◆ Problem statement ◆
Return only that part of the material below which starts with the line containing "## Installation" and goes on through the line containing "[zsh documentation](https://zsh.sourceforge.io)", restated exactly.

◆ Records for this task ◆
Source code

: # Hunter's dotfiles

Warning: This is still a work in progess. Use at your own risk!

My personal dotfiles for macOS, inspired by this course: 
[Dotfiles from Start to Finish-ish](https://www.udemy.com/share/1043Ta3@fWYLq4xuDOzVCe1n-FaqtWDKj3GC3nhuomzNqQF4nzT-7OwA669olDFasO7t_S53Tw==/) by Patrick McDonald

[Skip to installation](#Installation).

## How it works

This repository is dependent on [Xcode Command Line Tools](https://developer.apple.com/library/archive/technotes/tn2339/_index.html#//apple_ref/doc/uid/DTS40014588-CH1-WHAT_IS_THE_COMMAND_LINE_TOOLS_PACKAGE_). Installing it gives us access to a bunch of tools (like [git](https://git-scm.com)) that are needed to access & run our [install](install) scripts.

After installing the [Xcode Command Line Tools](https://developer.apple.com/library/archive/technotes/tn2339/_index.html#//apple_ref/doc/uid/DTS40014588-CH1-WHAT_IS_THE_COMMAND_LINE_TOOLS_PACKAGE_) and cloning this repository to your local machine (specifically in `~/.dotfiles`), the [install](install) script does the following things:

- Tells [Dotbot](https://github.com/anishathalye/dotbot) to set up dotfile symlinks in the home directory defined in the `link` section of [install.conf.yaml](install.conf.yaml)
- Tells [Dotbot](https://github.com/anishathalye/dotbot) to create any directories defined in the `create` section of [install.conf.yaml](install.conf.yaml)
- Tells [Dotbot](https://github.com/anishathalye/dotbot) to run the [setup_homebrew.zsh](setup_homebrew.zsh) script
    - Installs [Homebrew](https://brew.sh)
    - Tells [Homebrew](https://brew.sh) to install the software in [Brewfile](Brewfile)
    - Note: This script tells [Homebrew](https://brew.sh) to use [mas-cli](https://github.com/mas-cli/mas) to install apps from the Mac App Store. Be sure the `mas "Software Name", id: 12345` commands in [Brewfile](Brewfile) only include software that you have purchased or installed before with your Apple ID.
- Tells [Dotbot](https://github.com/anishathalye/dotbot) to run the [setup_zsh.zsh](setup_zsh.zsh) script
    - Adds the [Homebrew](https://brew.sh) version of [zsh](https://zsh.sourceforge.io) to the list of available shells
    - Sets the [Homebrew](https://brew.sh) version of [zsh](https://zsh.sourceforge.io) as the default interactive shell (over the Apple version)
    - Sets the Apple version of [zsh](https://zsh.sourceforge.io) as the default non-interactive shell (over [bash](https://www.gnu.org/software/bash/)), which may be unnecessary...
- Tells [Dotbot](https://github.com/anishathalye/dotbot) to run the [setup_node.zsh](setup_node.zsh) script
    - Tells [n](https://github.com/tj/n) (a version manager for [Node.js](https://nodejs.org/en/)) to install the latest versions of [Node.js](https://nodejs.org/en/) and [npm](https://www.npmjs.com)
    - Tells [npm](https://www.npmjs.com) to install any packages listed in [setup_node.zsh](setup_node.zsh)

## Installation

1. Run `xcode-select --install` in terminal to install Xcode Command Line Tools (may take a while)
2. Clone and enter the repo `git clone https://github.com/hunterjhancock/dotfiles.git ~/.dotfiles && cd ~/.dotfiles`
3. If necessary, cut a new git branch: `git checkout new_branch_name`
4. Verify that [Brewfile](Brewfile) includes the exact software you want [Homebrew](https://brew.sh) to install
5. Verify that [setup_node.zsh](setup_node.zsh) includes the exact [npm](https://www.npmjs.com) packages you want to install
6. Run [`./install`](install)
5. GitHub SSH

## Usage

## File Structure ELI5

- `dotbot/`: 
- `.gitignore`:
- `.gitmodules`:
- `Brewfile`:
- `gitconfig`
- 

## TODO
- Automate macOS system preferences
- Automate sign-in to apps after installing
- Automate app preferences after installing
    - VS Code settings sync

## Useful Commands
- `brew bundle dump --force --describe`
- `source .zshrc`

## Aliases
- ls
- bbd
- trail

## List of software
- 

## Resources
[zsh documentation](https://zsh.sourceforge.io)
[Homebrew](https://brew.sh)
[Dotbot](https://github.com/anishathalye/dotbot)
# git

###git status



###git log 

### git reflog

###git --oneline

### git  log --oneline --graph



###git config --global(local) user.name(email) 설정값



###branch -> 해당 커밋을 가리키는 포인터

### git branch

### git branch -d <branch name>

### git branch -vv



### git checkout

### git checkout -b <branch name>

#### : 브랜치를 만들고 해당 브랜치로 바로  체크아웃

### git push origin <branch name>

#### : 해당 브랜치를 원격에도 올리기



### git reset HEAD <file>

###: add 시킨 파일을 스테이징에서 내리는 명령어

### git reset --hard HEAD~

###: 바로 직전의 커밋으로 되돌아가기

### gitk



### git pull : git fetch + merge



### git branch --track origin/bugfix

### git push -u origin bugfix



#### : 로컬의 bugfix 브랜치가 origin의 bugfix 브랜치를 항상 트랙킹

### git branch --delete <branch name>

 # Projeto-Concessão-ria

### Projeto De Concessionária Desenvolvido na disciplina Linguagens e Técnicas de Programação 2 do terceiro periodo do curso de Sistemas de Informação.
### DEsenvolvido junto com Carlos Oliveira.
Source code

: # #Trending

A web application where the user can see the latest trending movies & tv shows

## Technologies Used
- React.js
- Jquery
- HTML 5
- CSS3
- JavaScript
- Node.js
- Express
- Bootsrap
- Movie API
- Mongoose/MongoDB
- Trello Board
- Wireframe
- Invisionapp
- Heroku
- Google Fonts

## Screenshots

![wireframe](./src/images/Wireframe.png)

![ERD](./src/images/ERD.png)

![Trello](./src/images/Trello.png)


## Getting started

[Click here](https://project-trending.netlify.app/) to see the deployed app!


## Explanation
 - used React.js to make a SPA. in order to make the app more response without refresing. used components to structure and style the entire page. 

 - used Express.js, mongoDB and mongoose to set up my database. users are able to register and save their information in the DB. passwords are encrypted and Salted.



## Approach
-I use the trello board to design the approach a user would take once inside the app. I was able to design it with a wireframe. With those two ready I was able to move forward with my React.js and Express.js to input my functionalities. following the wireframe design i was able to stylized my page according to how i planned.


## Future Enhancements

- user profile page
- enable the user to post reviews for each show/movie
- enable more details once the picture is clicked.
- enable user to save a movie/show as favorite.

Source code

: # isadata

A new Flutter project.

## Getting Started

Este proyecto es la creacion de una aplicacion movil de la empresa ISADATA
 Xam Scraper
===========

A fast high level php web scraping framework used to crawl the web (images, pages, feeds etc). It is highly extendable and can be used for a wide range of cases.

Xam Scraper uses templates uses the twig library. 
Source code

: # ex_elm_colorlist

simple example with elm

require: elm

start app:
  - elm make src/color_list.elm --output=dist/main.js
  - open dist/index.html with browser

◆ Result below ◆
## Installation

1. Run `xcode-select --install` in terminal to install Xcode Command Line Tools (may take a while)
2. Clone and enter the repo `git clone https://github.com/hunterjhancock/dotfiles.git ~/.dotfiles && cd ~/.dotfiles`
3. If necessary, cut a new git branch: `git checkout new_branch_name`
4. Verify that [Brewfile](Brewfile) includes the exact software you want [Homebrew](https://brew.sh) to install
5. Verify that [setup_node.zsh](setup_node.zsh) includes the exact [npm](https://www.npmjs.com) packages you want to install
6. Run [`./install`](install)
5. GitHub SSH

## Usage

## File Structure ELI5

- `dotbot/`: 
- `.gitignore`:
- `.gitmodules`:
- `Brewfile`:
- `gitconfig`
- 

## TODO
- Automate macOS system preferences
- Automate sign-in to apps after installing
- Automate app preferences after installing
    - VS Code settings sync

## Useful Commands
- `brew bundle dump --force --describe`
- `source .zshrc`

## Aliases
- ls
- bbd
- trail

## List of software
- 

## Resources
[zsh documentation](https://zsh.sourceforge.io)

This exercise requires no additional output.